**TASK**
The listing below should be printed exactly, every line of it. Skip the pictures.
*** Opening WORKING DATA ***
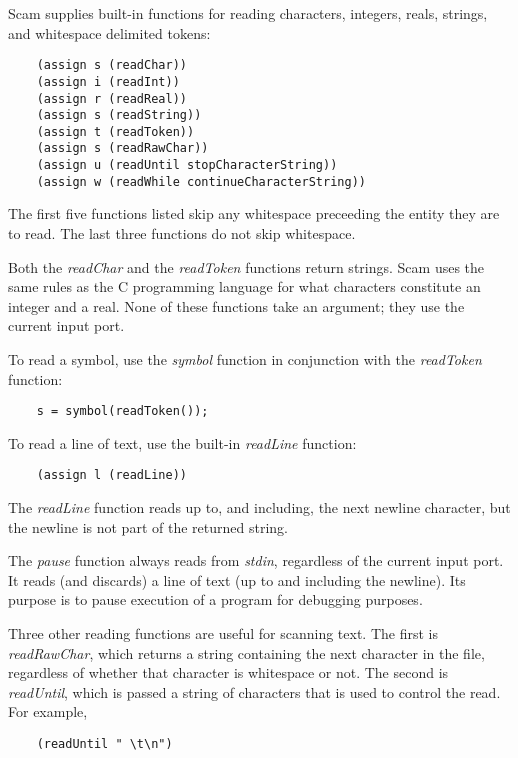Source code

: Scam supplies built-in functions for reading characters,
integers, reals,
strings, and whitespace delimited tokens:

\begin{verbatim}
    (assign s (readChar))
    (assign i (readInt))
    (assign r (readReal))
    (assign s (readString))
    (assign t (readToken))
    (assign s (readRawChar))
    (assign u (readUntil stopCharacterString))
    (assign w (readWhile continueCharacterString))
\end{verbatim}

The first five functions listed skip any whitespace preceeding the
entity they are to read. The last three functions do not skip whitespace.

Both the {\it readChar} and the {\it readToken} functions return strings.
Scam uses the same rules as the C programming language
for what characters constitute an integer and a real.
None of these functions take an argument; they use the current
input port.

To read a symbol, use the {\it symbol} function in conjunction
with the {\it readToken} function:

\begin{verbatim}
    s = symbol(readToken());
\end{verbatim}

To read a line of text, use the built-in {\it readLine} function:

\begin{verbatim}
    (assign l (readLine))
\end{verbatim}

The {\it readLine} function reads up to, and including, the next
newline character, but the newline is not part of the
returned string.

The {\it pause} function always reads from {\it stdin},
regardless of the current input port.
It reads (and discards) a line of text (up to and including the newline).
Its purpose is to pause execution of a program for debugging
purposes.

Three other reading functions are useful for scanning text.
The first is {\it readRawChar}, which returns a string containing
the next character in the file, regardless of whether that
character is whitespace or not.
The second is {\it readUntil}, which is passed a string of characters
that is used to control the read. For example,

\begin{verbatim}
    (readUntil " \t\n")
\end{verbatim}

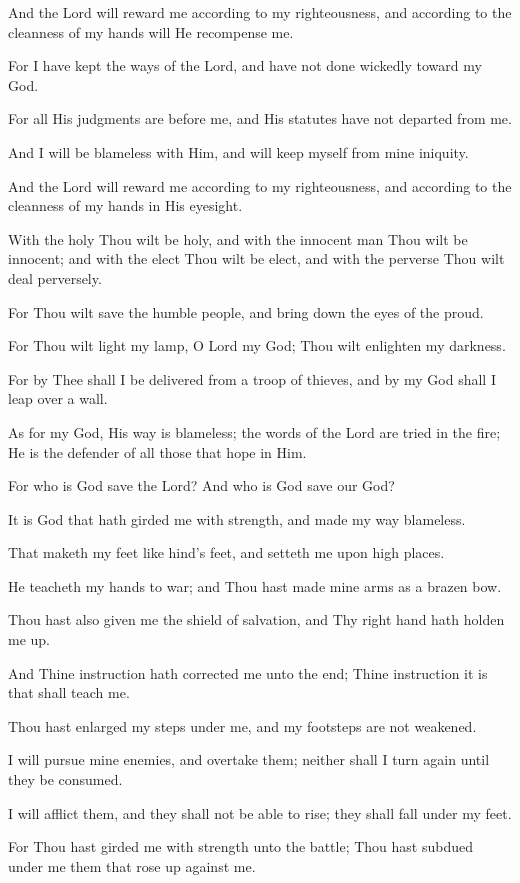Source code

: And the Lord will reward me according to my righteousness, and according to the cleanness of my hands will He recompense me.

For I have kept the ways of the Lord, and have not done wickedly toward my God.

For all His judgments are before me, and His statutes have not departed from me.

And I will be blameless with Him, and will keep myself from mine iniquity.

And the Lord will reward me according to my righteousness, and according to the cleanness of my hands in His eyesight.

With the holy Thou wilt be holy, and with the innocent man Thou wilt be innocent; and with the elect Thou wilt be elect, and with the perverse Thou wilt deal perversely.

For Thou wilt save the humble people, and bring down the eyes of the proud.

For Thou wilt light my lamp, O Lord my God; Thou wilt enlighten my darkness.

For by Thee shall I be delivered from a troop of thieves, and by my God shall I leap over a wall.

As for my God, His way is blameless; the words of the Lord are tried in the fire; He is the defender of all those that hope in Him.

For who is God save the Lord? And who is God save our God?

It is God that hath girded me with strength, and made my way blameless.

That maketh my feet like hind’s feet, and setteth me upon high places.

He teacheth my hands to war; and Thou hast made mine arms as a brazen bow.

Thou hast also given me the shield of salvation, and Thy right hand hath holden me up.

And Thine instruction hath corrected me unto the end; Thine instruction it is that shall teach me.

Thou hast enlarged my steps under me, and my footsteps are not weakened.

I will pursue mine enemies, and overtake them; neither shall I turn again until they be consumed.

I will afflict them, and they shall not be able to rise; they shall fall under my feet.

For Thou hast girded me with strength unto the battle; Thou hast subdued under me them that rose up against me.

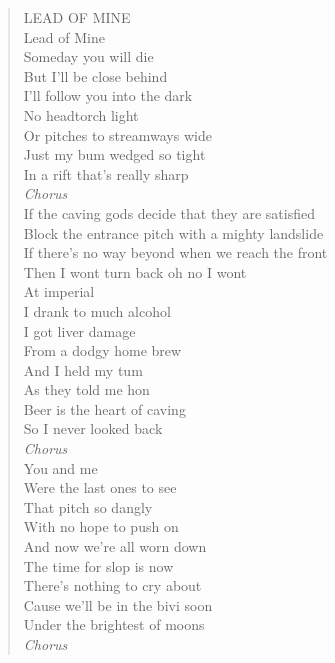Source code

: \begin{verse} \centering
LEAD OF MINE \\
 \vspace{0.3cm}
Lead of Mine \\
Someday you will die \\
But I'll be close behind \\
I'll follow you into the dark \\
 \vspace{0.3cm}
No headtorch light \\
Or pitches to streamways wide \\
Just my bum wedged so tight \\
In a rift that's really sharp \\
  \vspace{0.3cm}
\textit{Chorus}\\
 \vspace{0.3cm}
If the caving gods decide that they are satisfied \\
Block the entrance pitch with a mighty landslide \\
If there's no way beyond when we reach the front \\
Then I wont turn back oh no I wont \\
  \vspace{0.3cm}
At imperial \\
I drank to much alcohol \\
I got liver damage \\
From a dodgy home brew \\ 
  \vspace{0.3cm}
And I held my tum \\
As they told me hon \\
Beer is the heart of caving \\
So I never looked back \\ 
  \vspace{0.3cm}
\textit{Chorus} \\ 
 \vspace{0.3cm}
You and me \\
Were the last ones to see \\
That pitch so dangly \\
With no hope to push on \\ 
  \vspace{0.3cm}
And now we're all worn down \\
The time for slop is now \\
There's nothing to cry about \\
Cause we'll be in the bivi soon \\
Under the brightest of moons \\ 
  \vspace{0.3cm}
\textit{Chorus} 

\end{verse}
*** Closing WORKING DATA ***
**PROBLEM SOLUTION**
Source code

: Scam supplies built-in functions for reading characters,
integers, reals,
strings, and whitespace delimited tokens:

\begin{verbatim}
    (assign s (readChar))
    (assign i (readInt))
    (assign r (readReal))
    (assign s (readString))
    (assign t (readToken))
    (assign s (readRawChar))
    (assign u (readUntil stopCharacterString))
    (assign w (readWhile continueCharacterString))
\end{verbatim}

The first five functions listed skip any whitespace preceeding the
entity they are to read. The last three functions do not skip whitespace.

Both the {\it readChar} and the {\it readToken} functions return strings.
Scam uses the same rules as the C programming language
for what characters constitute an integer and a real.
None of these functions take an argument; they use the current
input port.

To read a symbol, use the {\it symbol} function in conjunction
with the {\it readToken} function:

\begin{verbatim}
    s = symbol(readToken());
\end{verbatim}

To read a line of text, use the built-in {\it readLine} function:

\begin{verbatim}
    (assign l (readLine))
\end{verbatim}

The {\it readLine} function reads up to, and including, the next
newline character, but the newline is not part of the
returned string.

The {\it pause} function always reads from {\it stdin},
regardless of the current input port.
It reads (and discards) a line of text (up to and including the newline).
Its purpose is to pause execution of a program for debugging
purposes.

Three other reading functions are useful for scanning text.
The first is {\it readRawChar}, which returns a string containing
the next character in the file, regardless of whether that
character is whitespace or not.
The second is {\it readUntil}, which is passed a string of characters
that is used to control the read. For example,

\begin{verbatim}
    (readUntil " \t\n")
\end{verbatim}

Source code

: And the Lord will reward me according to my righteousness, and according to the cleanness of my hands will He recompense me.

For I have kept the ways of the Lord, and have not done wickedly toward my God.

For all His judgments are before me, and His statutes have not departed from me.

And I will be blameless with Him, and will keep myself from mine iniquity.

And the Lord will reward me according to my righteousness, and according to the cleanness of my hands in His eyesight.

With the holy Thou wilt be holy, and with the innocent man Thou wilt be innocent; and with the elect Thou wilt be elect, and with the perverse Thou wilt deal perversely.

For Thou wilt save the humble people, and bring down the eyes of the proud.

For Thou wilt light my lamp, O Lord my God; Thou wilt enlighten my darkness.

For by Thee shall I be delivered from a troop of thieves, and by my God shall I leap over a wall.

As for my God, His way is blameless; the words of the Lord are tried in the fire; He is the defender of all those that hope in Him.

For who is God save the Lord? And who is God save our God?

It is God that hath girded me with strength, and made my way blameless.

That maketh my feet like hind’s feet, and setteth me upon high places.

He teacheth my hands to war; and Thou hast made mine arms as a brazen bow.

Thou hast also given me the shield of salvation, and Thy right hand hath holden me up.

And Thine instruction hath corrected me unto the end; Thine instruction it is that shall teach me.

Thou hast enlarged my steps under me, and my footsteps are not weakened.

I will pursue mine enemies, and overtake them; neither shall I turn again until they be consumed.

I will afflict them, and they shall not be able to rise; they shall fall under my feet.

For Thou hast girded me with strength unto the battle; Thou hast subdued under me them that rose up against me.

Source code

: \begin{verse} \centering
LEAD OF MINE \\
 \vspace{0.3cm}
Lead of Mine \\
Someday you will die \\
But I'll be close behind \\
I'll follow you into the dark \\
 \vspace{0.3cm}
No headtorch light \\
Or pitches to streamways wide \\
Just my bum wedged so tight \\
In a rift that's really sharp \\
  \vspace{0.3cm}
\textit{Chorus}\\
 \vspace{0.3cm}
If the caving gods decide that they are satisfied \\
Block the entrance pitch with a mighty landslide \\
If there's no way beyond when we reach the front \\
Then I wont turn back oh no I wont \\
  \vspace{0.3cm}
At imperial \\
I drank to much alcohol \\
I got liver damage \\
From a dodgy home brew \\ 
  \vspace{0.3cm}
And I held my tum \\
As they told me hon \\
Beer is the heart of caving \\
So I never looked back \\ 
  \vspace{0.3cm}
\textit{Chorus} \\ 
 \vspace{0.3cm}
You and me \\
Were the last ones to see \\
That pitch so dangly \\
With no hope to push on \\ 
  \vspace{0.3cm}
And now we're all worn down \\
The time for slop is now \\
There's nothing to cry about \\
Cause we'll be in the bivi soon \\
Under the brightest of moons \\ 
  \vspace{0.3cm}
\textit{Chorus} 

\end{verse}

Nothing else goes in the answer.